Mcp Crash Course: Create A Conversational Multi-Agent System
Published 6/2025
MP4 | Video: h264, 1920x1080 | Audio: AAC, 44.1 KHz
Language: English | Size: 1.34 GB | Duration: 3h 13m
Published 6/2025
MP4 | Video: h264, 1920x1080 | Audio: AAC, 44.1 KHz
Language: English | Size: 1.34 GB | Duration: 3h 13m
Build intelligent LLM agents that interact with tools, databases, and users using the MCP protocol
What you'll learn
Learn how to build intelligent agents that use LLMs to make decisions and perform actions in real time
Use the MCP protocol to integrate language models with tools, data, and external systems
Create custom Tools that LLMs can use to interact with their environment
Develop MCP servers and clients capable of asynchronous and efficient communication
Build conversational interfaces with Streamlit connected to LLM-based agents
Learn through practical examples how to build, test, and expand your own connected LLM agents
Requirements
Basic knowledge of Python. OpenAI API key required.
Description
Welcome to our course: MCP Crash Course: Create a Conversational Multi-Agent System.Model Context Protocol (MCP) is a modern, lightweight protocol designed to orchestrate interactions between LLMs and tools with security, control, and clarity. Have you ever imagined building LLM-based agents (Large Language Models) that truly interact with the world around them? With the course "MCP Crash Course: Create a Conversational Multi-Agent System", you’ll learn how to build agents that don’t just generate text — they take action, query databases, access external tools, and interact with users in a structured and useful way.This course is designed for AI professionals and enthusiasts who want to go beyond the basics and explore practical integrations between language models and real-world systems. The foundation for all this is MCP.You’ll start with the fundamentals of agents — understanding how they work, how they “think,” and how they make decisions.
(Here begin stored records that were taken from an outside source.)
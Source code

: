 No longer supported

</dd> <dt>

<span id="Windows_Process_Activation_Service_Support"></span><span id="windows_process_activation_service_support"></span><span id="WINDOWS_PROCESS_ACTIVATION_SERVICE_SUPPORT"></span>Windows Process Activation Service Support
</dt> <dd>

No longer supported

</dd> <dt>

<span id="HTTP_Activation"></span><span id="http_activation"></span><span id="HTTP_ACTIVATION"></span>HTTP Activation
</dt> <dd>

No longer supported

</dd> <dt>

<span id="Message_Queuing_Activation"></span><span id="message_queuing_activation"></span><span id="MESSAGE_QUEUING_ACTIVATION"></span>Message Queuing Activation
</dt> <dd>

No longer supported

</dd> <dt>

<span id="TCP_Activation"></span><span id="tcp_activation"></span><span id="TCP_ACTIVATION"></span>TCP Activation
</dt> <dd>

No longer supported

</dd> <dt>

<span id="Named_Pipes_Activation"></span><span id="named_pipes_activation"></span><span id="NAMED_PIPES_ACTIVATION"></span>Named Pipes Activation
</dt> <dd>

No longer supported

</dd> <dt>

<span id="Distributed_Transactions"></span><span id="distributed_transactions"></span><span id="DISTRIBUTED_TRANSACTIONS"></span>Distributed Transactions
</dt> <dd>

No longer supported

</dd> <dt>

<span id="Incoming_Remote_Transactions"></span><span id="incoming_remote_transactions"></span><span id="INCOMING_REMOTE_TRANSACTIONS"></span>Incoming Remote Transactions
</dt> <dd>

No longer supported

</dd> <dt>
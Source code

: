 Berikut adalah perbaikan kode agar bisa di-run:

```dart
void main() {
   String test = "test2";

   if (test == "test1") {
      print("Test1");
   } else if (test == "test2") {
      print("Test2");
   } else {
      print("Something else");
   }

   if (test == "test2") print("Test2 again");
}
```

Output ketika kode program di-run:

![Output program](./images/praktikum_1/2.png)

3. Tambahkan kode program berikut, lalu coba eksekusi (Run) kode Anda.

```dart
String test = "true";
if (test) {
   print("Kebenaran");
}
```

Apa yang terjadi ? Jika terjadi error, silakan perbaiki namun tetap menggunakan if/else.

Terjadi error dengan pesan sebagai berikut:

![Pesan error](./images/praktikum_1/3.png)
Then, you’ll dive into the core concepts of MCP: Tools, Resources, and Prompts, and see how they enable the creation of agents with real capabilities for reading, writing, and reasoning.The hands-on portion is the heart of the course: you’ll build real MCP clients and servers, create interfaces with Streamlit, and connect everything to an LLM to develop a powerful, fully functional conversational chatbot — one that retrieves data, responds intelligently, and executes commands with precision.If you're looking for autonomy, technical clarity, and real-world AI applications, this course is for you.Welcome aboard!
Overview
Section 1: Introduction
Lecture 1 Introduction
Lecture 2 MCP Fundamentals
Lecture 3 Prerequisites
Lecture 4 Course Files Download
Section 2: Create a Basic MCP Application: Client and Server
Lecture 5 Environment Setup
Lecture 6 Creating the MCP Server Application
Lecture 7 Creating the MCP Client Application
Lecture 8 Testing with Different Protocols
Section 3: Create a Conversational Multi-Agent System with MCP
Lecture 9 Multi-Agent MCP Application Fundamentals
Lecture 10 Database Schema for Our Application
Lecture 11 Creating the Database
Lecture 12 Running SQL Queries
Lecture 13 Environment Setup
Lecture 14 Creating the MCP Server Application
Lecture 15 Building Tools for the Server
Lecture 16 The Basics of the Client Application
Lecture 17 Session Management
Lecture 18 Creating MCP Agents
Lecture 19 Implementing the Chat Resolution Function
Lecture 20 Testing the Application: Case 1: Customer Interested in Vehicles
Lecture 21 Testing the Application: Case 2: Maintenance Schedule
Lecture 22 Testing the Application: Case 3: Scheduling a Test Drive
For anyone interested in learning how to build agents with MCP in practice.